When it comes to the gladiators of ancient Rome, some of the last people you think of are women. However, entertaining audiences in the days of the Roman Republic and Roman Empire, females known as gladiatrices (gladiatrix in the singular) were armed fighters just like the men and would participate in violent contests to the death. Sometimes, they fought humans, while other times, they battled against animals , just like the men.
What Was the Larinum Decree?
In literary publications and findings from archeologists, the existence of gladiatrices has been proven , although they were quite rare. One of the most shining examples of the female gladiator is the Larinum decree. Under Tiberius (who served as the second Roman Emperor), he banned the daughters, granddaughters and great-granddaughters of senators from training or making paid appearances as gladiators. This degrees also includes the women “whose husband or father or grandfather, whether paternal or maternal or brother had ever possessed the right of sitting in the seats reserved for the equites.”
Archeologists have used the Larinum to argue that women had already been participating in gladiator contests. It is said that the first recorded or acknowledge appearance of a woman at a gladiator contest was under the leadership of Nero. At the games organized for Tiridates I of Armenia, it was written that a female was an attraction at the games who fought in a Celtic-style chariot.
Emperor Domitian’s Role in Female Fighters
In The Twelve Caesars, Suetonius mentions that the Emperor Domitian has a habit of staging fights between dwarves and women that took place by the light of torches. Bare-chested and oftentimes without helmets, the fighters were clash. Since a female gladiator was a rare sight to see, their contests would occur at the important time slot for fights , at night.

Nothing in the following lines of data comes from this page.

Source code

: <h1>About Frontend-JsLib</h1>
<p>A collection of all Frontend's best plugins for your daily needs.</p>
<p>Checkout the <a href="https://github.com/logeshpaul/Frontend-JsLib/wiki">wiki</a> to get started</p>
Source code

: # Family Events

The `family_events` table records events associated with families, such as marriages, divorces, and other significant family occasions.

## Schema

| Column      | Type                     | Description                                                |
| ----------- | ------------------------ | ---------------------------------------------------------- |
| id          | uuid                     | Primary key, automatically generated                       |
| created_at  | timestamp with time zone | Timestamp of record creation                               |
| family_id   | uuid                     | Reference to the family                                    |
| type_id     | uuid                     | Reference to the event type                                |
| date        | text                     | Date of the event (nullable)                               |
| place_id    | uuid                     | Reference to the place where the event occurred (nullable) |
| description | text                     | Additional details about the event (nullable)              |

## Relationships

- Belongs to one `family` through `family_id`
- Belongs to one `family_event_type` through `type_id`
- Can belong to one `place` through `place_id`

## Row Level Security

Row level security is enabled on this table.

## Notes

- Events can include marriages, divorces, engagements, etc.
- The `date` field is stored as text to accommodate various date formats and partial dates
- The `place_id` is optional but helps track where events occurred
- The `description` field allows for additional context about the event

Helmets were commonplace for warriors, but in the case of the female gladiators , this was not the case. One theory is that people watching the contests would most likely want to see the faces of the woman fighting.
Another piece of evidence that points to female gladiators was written by Dio Cassius , a Roman consul and respected historian, who wrote endless volume on the history of Rome. He stated that women and children found at gladiatorial spectacles when Nero was a sponsor in 66 AD. Nero had a reputation for forcing the wives of some Roman senators into the amphitheaters, but it is not known if they were made to fight.
The Importance of Halicarnassus
If you take a look at a marble relief from Halicarnassus that dates back to the 1st or 2nd century, women are depicted as fighting in heavy armor. An inscription that accompanies the image mentions that the names of the women were Amazon and Achillia. The words go on to mention that they both received an honorable discharge. In the arena, the two women fought one another, but they were still both called a winner.